SUPPLIED MATERIAL:
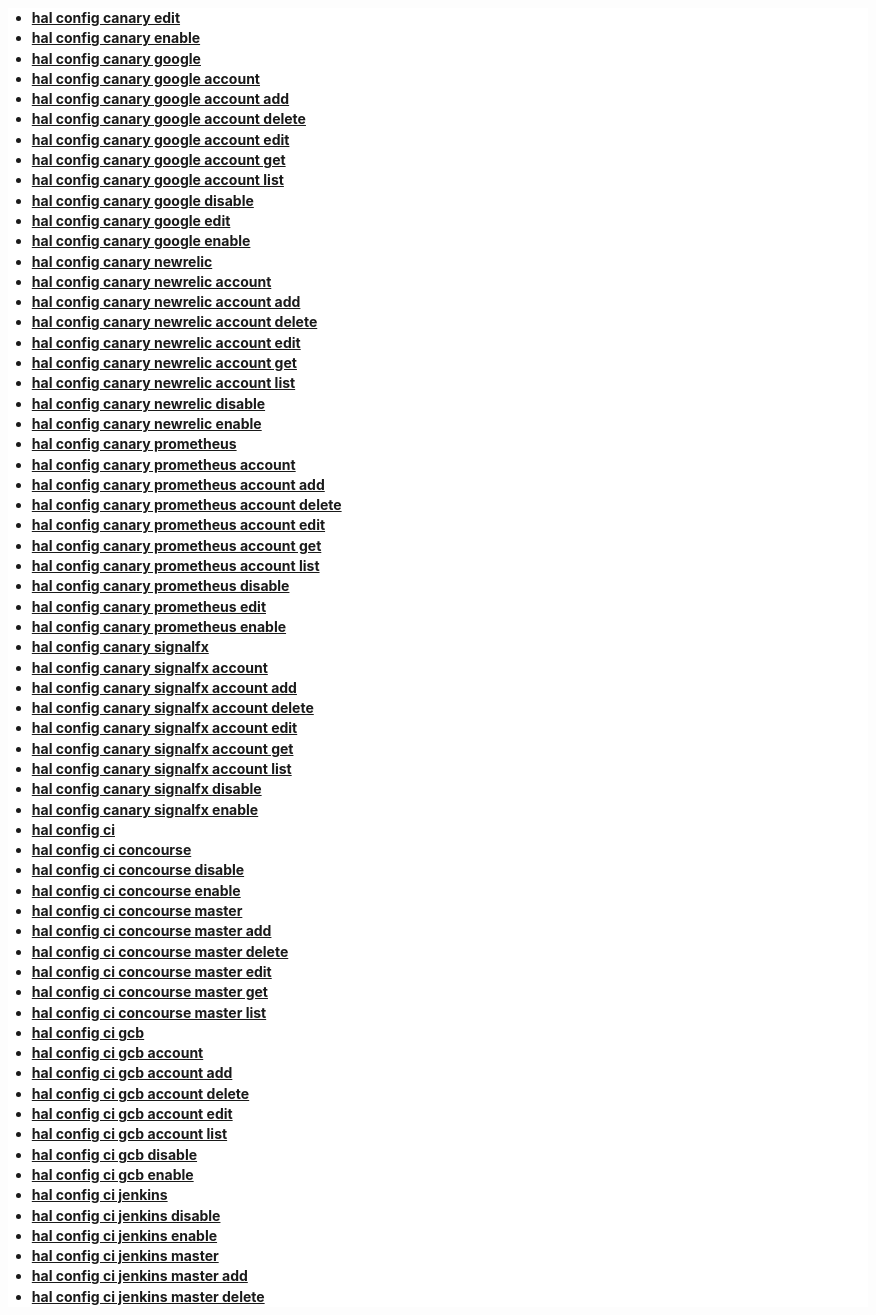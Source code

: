  * [**hal config canary edit**](#hal-config-canary-edit)
 * [**hal config canary enable**](#hal-config-canary-enable)
 * [**hal config canary google**](#hal-config-canary-google)
 * [**hal config canary google account**](#hal-config-canary-google-account)
 * [**hal config canary google account add**](#hal-config-canary-google-account-add)
 * [**hal config canary google account delete**](#hal-config-canary-google-account-delete)
 * [**hal config canary google account edit**](#hal-config-canary-google-account-edit)
 * [**hal config canary google account get**](#hal-config-canary-google-account-get)
 * [**hal config canary google account list**](#hal-config-canary-google-account-list)
 * [**hal config canary google disable**](#hal-config-canary-google-disable)
 * [**hal config canary google edit**](#hal-config-canary-google-edit)
 * [**hal config canary google enable**](#hal-config-canary-google-enable)
 * [**hal config canary newrelic**](#hal-config-canary-newrelic)
 * [**hal config canary newrelic account**](#hal-config-canary-newrelic-account)
 * [**hal config canary newrelic account add**](#hal-config-canary-newrelic-account-add)
 * [**hal config canary newrelic account delete**](#hal-config-canary-newrelic-account-delete)
 * [**hal config canary newrelic account edit**](#hal-config-canary-newrelic-account-edit)
 * [**hal config canary newrelic account get**](#hal-config-canary-newrelic-account-get)
 * [**hal config canary newrelic account list**](#hal-config-canary-newrelic-account-list)
 * [**hal config canary newrelic disable**](#hal-config-canary-newrelic-disable)
 * [**hal config canary newrelic enable**](#hal-config-canary-newrelic-enable)
 * [**hal config canary prometheus**](#hal-config-canary-prometheus)
 * [**hal config canary prometheus account**](#hal-config-canary-prometheus-account)
 * [**hal config canary prometheus account add**](#hal-config-canary-prometheus-account-add)
 * [**hal config canary prometheus account delete**](#hal-config-canary-prometheus-account-delete)
 * [**hal config canary prometheus account edit**](#hal-config-canary-prometheus-account-edit)
 * [**hal config canary prometheus account get**](#hal-config-canary-prometheus-account-get)
 * [**hal config canary prometheus account list**](#hal-config-canary-prometheus-account-list)
 * [**hal config canary prometheus disable**](#hal-config-canary-prometheus-disable)
 * [**hal config canary prometheus edit**](#hal-config-canary-prometheus-edit)
 * [**hal config canary prometheus enable**](#hal-config-canary-prometheus-enable)
 * [**hal config canary signalfx**](#hal-config-canary-signalfx)
 * [**hal config canary signalfx account**](#hal-config-canary-signalfx-account)
 * [**hal config canary signalfx account add**](#hal-config-canary-signalfx-account-add)
 * [**hal config canary signalfx account delete**](#hal-config-canary-signalfx-account-delete)
 * [**hal config canary signalfx account edit**](#hal-config-canary-signalfx-account-edit)
 * [**hal config canary signalfx account get**](#hal-config-canary-signalfx-account-get)
 * [**hal config canary signalfx account list**](#hal-config-canary-signalfx-account-list)
 * [**hal config canary signalfx disable**](#hal-config-canary-signalfx-disable)
 * [**hal config canary signalfx enable**](#hal-config-canary-signalfx-enable)
 * [**hal config ci**](#hal-config-ci)
 * [**hal config ci concourse**](#hal-config-ci-concourse)
 * [**hal config ci concourse disable**](#hal-config-ci-concourse-disable)
 * [**hal config ci concourse enable**](#hal-config-ci-concourse-enable)
 * [**hal config ci concourse master**](#hal-config-ci-concourse-master)
 * [**hal config ci concourse master add**](#hal-config-ci-concourse-master-add)
 * [**hal config ci concourse master delete**](#hal-config-ci-concourse-master-delete)
 * [**hal config ci concourse master edit**](#hal-config-ci-concourse-master-edit)
 * [**hal config ci concourse master get**](#hal-config-ci-concourse-master-get)
 * [**hal config ci concourse master list**](#hal-config-ci-concourse-master-list)
 * [**hal config ci gcb**](#hal-config-ci-gcb)
 * [**hal config ci gcb account**](#hal-config-ci-gcb-account)
 * [**hal config ci gcb account add**](#hal-config-ci-gcb-account-add)
 * [**hal config ci gcb account delete**](#hal-config-ci-gcb-account-delete)
 * [**hal config ci gcb account edit**](#hal-config-ci-gcb-account-edit)
 * [**hal config ci gcb account list**](#hal-config-ci-gcb-account-list)
 * [**hal config ci gcb disable**](#hal-config-ci-gcb-disable)
 * [**hal config ci gcb enable**](#hal-config-ci-gcb-enable)
 * [**hal config ci jenkins**](#hal-config-ci-jenkins)
 * [**hal config ci jenkins disable**](#hal-config-ci-jenkins-disable)
 * [**hal config ci jenkins enable**](#hal-config-ci-jenkins-enable)
 * [**hal config ci jenkins master**](#hal-config-ci-jenkins-master)
 * [**hal config ci jenkins master add**](#hal-config-ci-jenkins-master-add)
 * [**hal config ci jenkins master delete**](#hal-config-ci-jenkins-master-delete)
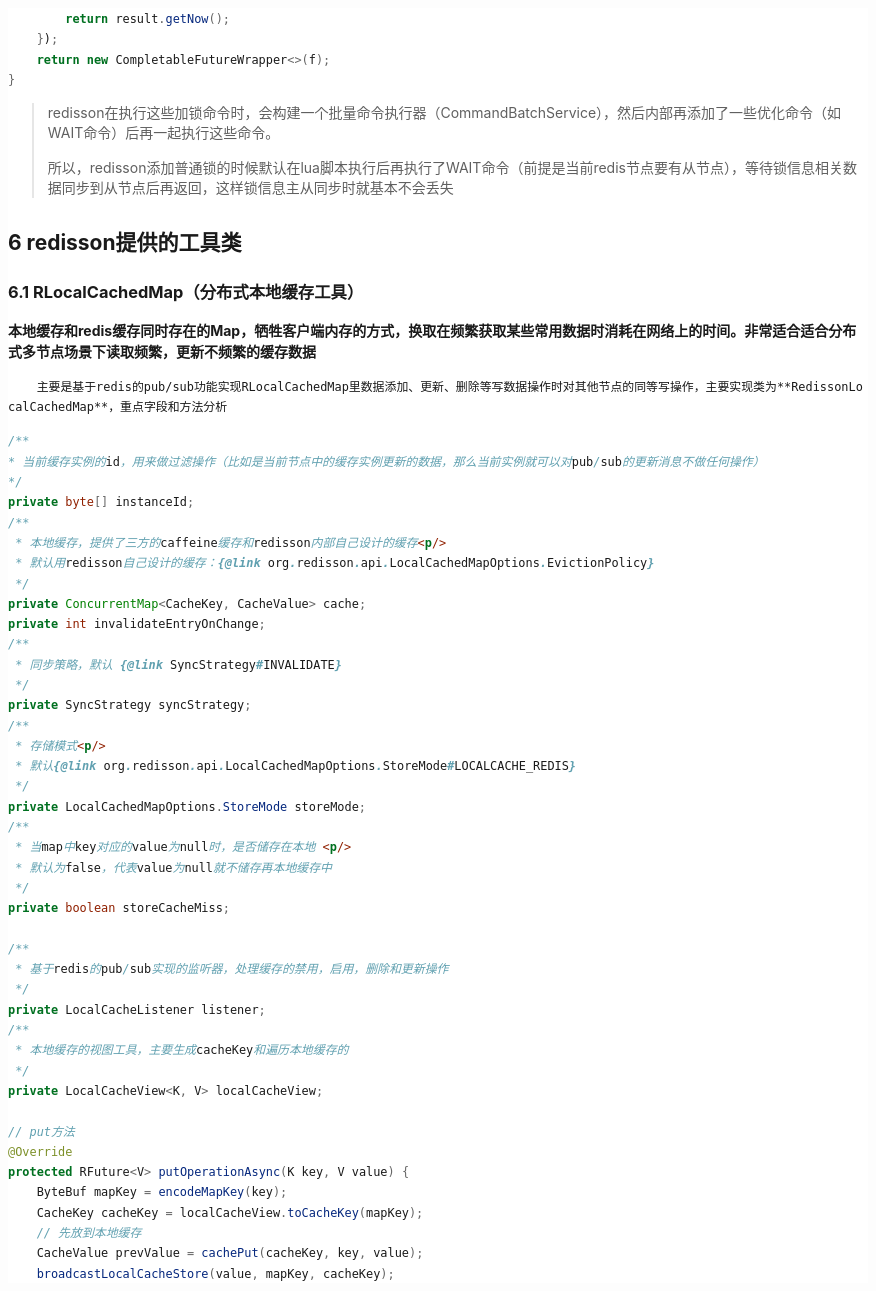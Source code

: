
 ```java
        return result.getNow();
    });
    return new CompletableFutureWrapper<>(f);
}
```

> ​		redisson在执行这些加锁命令时，会构建一个批量命令执行器（CommandBatchService），然后内部再添加了一些优化命令（如WAIT命令）后再一起执行这些命令。
>
> ​		所以，redisson添加普通锁的时候默认在lua脚本执行后再执行了WAIT命令（前提是当前redis节点要有从节点），等待锁信息相关数据同步到从节点后再返回，这样锁信息主从同步时就基本不会丢失

## 6 redisson提供的工具类

### 6.1 RLocalCachedMap（分布式本地缓存工具）

​		**本地缓存和redis缓存同时存在的Map，牺牲客户端内存的方式，换取在频繁获取某些常用数据时消耗在网络上的时间。非常适合适合分布式多节点场景下读取频繁，更新不频繁的缓存数据**

 		主要是基于redis的pub/sub功能实现RLocalCachedMap里数据添加、更新、删除等写数据操作时对其他节点的同等写操作，主要实现类为**RedissonLocalCachedMap**，重点字段和方法分析

```java
/**
* 当前缓存实例的id，用来做过滤操作（比如是当前节点中的缓存实例更新的数据，那么当前实例就可以对pub/sub的更新消息不做任何操作）
*/
private byte[] instanceId;
/**
 * 本地缓存，提供了三方的caffeine缓存和redisson内部自己设计的缓存<p/>
 * 默认用redisson自己设计的缓存：{@link org.redisson.api.LocalCachedMapOptions.EvictionPolicy}
 */
private ConcurrentMap<CacheKey, CacheValue> cache;
private int invalidateEntryOnChange;
/**
 * 同步策略，默认 {@link SyncStrategy#INVALIDATE}
 */
private SyncStrategy syncStrategy;
/**
 * 存储模式<p/>
 * 默认{@link org.redisson.api.LocalCachedMapOptions.StoreMode#LOCALCACHE_REDIS}
 */
private LocalCachedMapOptions.StoreMode storeMode;
/**
 * 当map中key对应的value为null时，是否储存在本地 <p/>
 * 默认为false，代表value为null就不储存再本地缓存中
 */
private boolean storeCacheMiss;

/**
 * 基于redis的pub/sub实现的监听器，处理缓存的禁用，启用，删除和更新操作
 */
private LocalCacheListener listener;
/**
 * 本地缓存的视图工具，主要生成cacheKey和遍历本地缓存的
 */
private LocalCacheView<K, V> localCacheView;

// put方法
@Override
protected RFuture<V> putOperationAsync(K key, V value) {
    ByteBuf mapKey = encodeMapKey(key);
    CacheKey cacheKey = localCacheView.toCacheKey(mapKey);
    // 先放到本地缓存
    CacheValue prevValue = cachePut(cacheKey, key, value);
    broadcastLocalCacheStore(value, mapKey, cacheKey);

```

WHAT THIS TASK INVOLVES: Across the listing above, report every line where "CacheValue" occurs.

FINISHED TASK:
private ConcurrentMap<CacheKey, CacheValue> cache;
    CacheValue prevValue = cachePut(cacheKey, key, value);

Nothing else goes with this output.